Bill Harley Goes to School
For forty years Bill has traveled the globe visiting schools. Able to reach all grades with his wide variety of stories, books, songs, and experiences, Bill can tailor his work to your setting and needs.
Intrigued? Have Bill come to your school to lead a classroom workshop for students or a storytelling workshop for teachers and librarians by contacting Debbie Block via the information at the bottom of this page. Read on to learn more.
A typical day may include 2 large-group music and story assemblies with children divided by grade level (e.g., K-2, 3-5), 2 classroom workshops and a book signing. Additional classroom workshops, teacher workshop and family concert are optional additions for multi-day residencies. Classroom workshops are appropriate for grades 3-5 and are limited to 40 students per session. The class should have read one of Bill’s chapter books before the visit.
The more familiar students and teachers are with Bill’s work, the richer the visit will be. We will make recommendations for the books/songs/stories to read and listen to in advance and are happy to sell these materials to your school at a 30% educational discount. We can also work with you to organize a sale to parents. The school will earn 15% of these sales. All books will be autographed.
Book Talk: A Closer Look
A participatory classroom workshop about the nitty-gritty aspects of Bill’s work as an author using one of his books as an example (to be read by the class in advance). Along with a PowerPoint presentation, Bill will lead an animated discussion of plot, character development, writing tools, strategies and story creation. Workshop will encourage and support young writers (and their teachers). Topics may include how life experiences and curiosities influence a storyline and characters, relationship between author and illustrator and the use of vivid language and sensory details in writing. Questions from students will be an important guide for this session.
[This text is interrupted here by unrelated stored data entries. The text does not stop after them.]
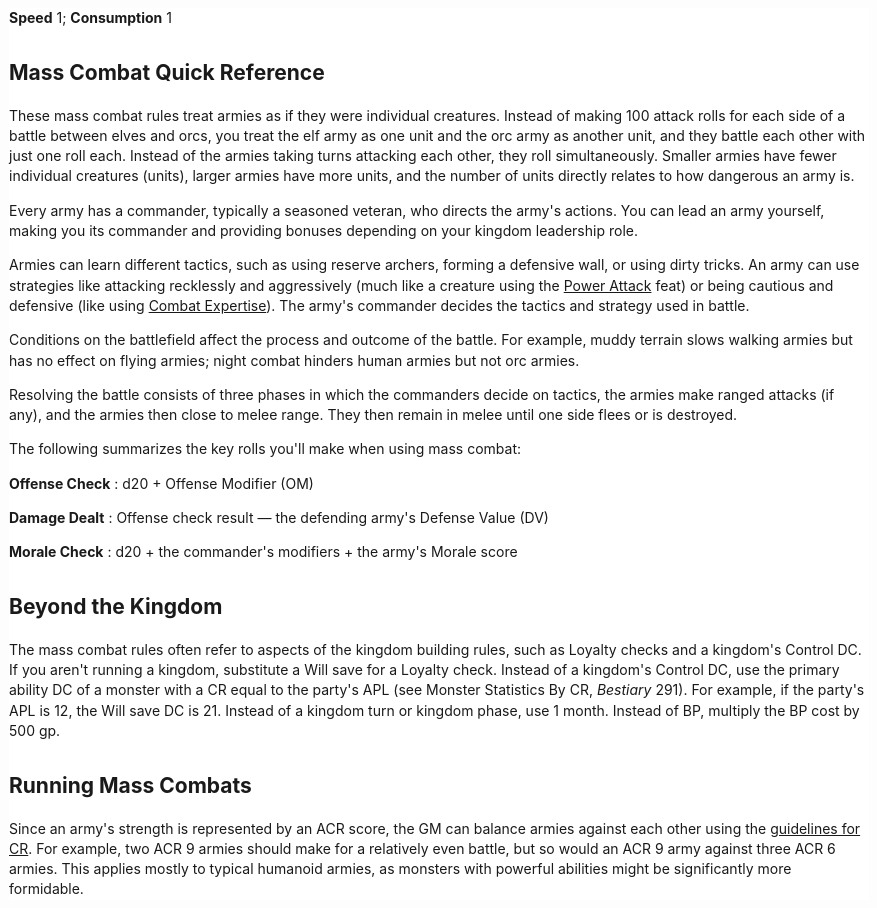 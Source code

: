 **Speed** 1; **Consumption** 1

## Mass Combat Quick Reference

These mass combat rules treat armies as if they were individual creatures. Instead of making 100 attack rolls for each side of a battle between elves and orcs, you treat the elf army as one unit and the orc army as another unit, and they battle each other with just one roll each. Instead of the armies taking turns attacking each other, they roll simultaneously. Smaller armies have fewer individual creatures (units), larger armies have more units, and the number of units directly relates to how dangerous an army is.

Every army has a commander, typically a seasoned veteran, who directs the army's actions. You can lead an army yourself, making you its commander and providing bonuses depending on your kingdom leadership role.

Armies can learn different tactics, such as using reserve archers, forming a defensive wall, or using dirty tricks. An army can use strategies like attacking recklessly and aggressively (much like a creature using the [Power Attack](/pathfinderRPG/prd/feats.html#_power-attack) feat) or being cautious and defensive (like using [Combat Expertise](/pathfinderRPG/prd/feats.html#_combat-expertise)). The army's commander decides the tactics and strategy used in battle.

Conditions on the battlefield affect the process and outcome of the battle. For example, muddy terrain slows walking armies but has no effect on flying armies; night combat hinders human armies but not orc armies.

Resolving the battle consists of three phases in which the commanders decide on tactics, the armies make ranged attacks (if any), and the armies then close to melee range. They then remain in melee until one side flees or is destroyed.

The following summarizes the key rolls you'll make when using mass combat:

**Offense Check** : d20 + Offense Modifier (OM)

**Damage Dealt** : Offense check result — the defending army's Defense Value (DV)

**Morale Check** : d20 + the commander's modifiers + the army's Morale score

## Beyond the Kingdom

The mass combat rules often refer to aspects of the kingdom building rules, such as Loyalty checks and a kingdom's Control DC. If you aren't running a kingdom, substitute a Will save for a Loyalty check. Instead of a kingdom's Control DC, use the primary ability DC of a monster with a CR equal to the party's APL (see Monster Statistics By CR, _Bestiary_ 291). For example, if the party's APL is 12, the Will save DC is 21. Instead of a kingdom turn or kingdom phase, use 1 month. Instead of BP, multiply the BP cost by 500 gp.

## Running Mass Combats

Since an army's strength is represented by an ACR score, the GM can balance armies against each other using the [guidelines for CR](/pathfinderRPG/prd/gamemastering.html#_designing-encounters). For example, two ACR 9 armies should make for a relatively even battle, but so would an ACR 9 army against three ACR 6 armies. This applies mostly to typical humanoid armies, as monsters with powerful abilities might be significantly more formidable.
Telling Stories – the pictures in your head
Brain science now tells us that strong oral skills provide a clear pathway to literacy. In this workshop, Bill introduces students and teachers to the basics of storytelling. Through examples (a good story from Bill) and participatory exercises, he gives students a start on being able to tell their own story. Teachers will also learn some simple techniques to continue exploring the world of story as a way to increase students’ confidence as well as their oral and literary fluency.
Character, Plot, and Setting
Using one of his books as an example, this participatory workshop explores how to develop characters and plot using setting as an influential element in story. Bill shows how character drives the plot, and how to structure a plot that is exciting and meaningful. Students leave with a better understanding of how stories are developed, and the ability to identify different elements in a story.
“This was a fantastic workshop!! I love the idea of telling a story and having the students retell the story. The “sequencing” by drawing is also another fantastic idea. You are very talented and have such great insight!”
“After watching this TEDx clip, you may never want to stand before an audience again without pausing, at least once, to utter these seven magic words: “Let me tell you a little story.”
… most advice about the importance of narrative comes from psychologists and communication consultants, not storytellers. So here is a master storyteller, Bill Harley, talking about his life’s work, and sharing what he’s learned about why storytelling is so central to human understanding…”
—Tom Smerling, Think Progress
Everybody worries about things being “educational’ with kids. I believe everything IS educational, in that it says something about how one looks at the world—it imparts a knowledge, or world-view. Children learn more from context than they do from explicit lessons, so assume they’re working to understand something—they learn vocabulary and language not from a dictionary or worksheet, but from conversation, they learn songs not from reading music, but from singing with someone who loves to sing, and they learn hope and kindness and cooperation not from being told to have them, but by experiencing them.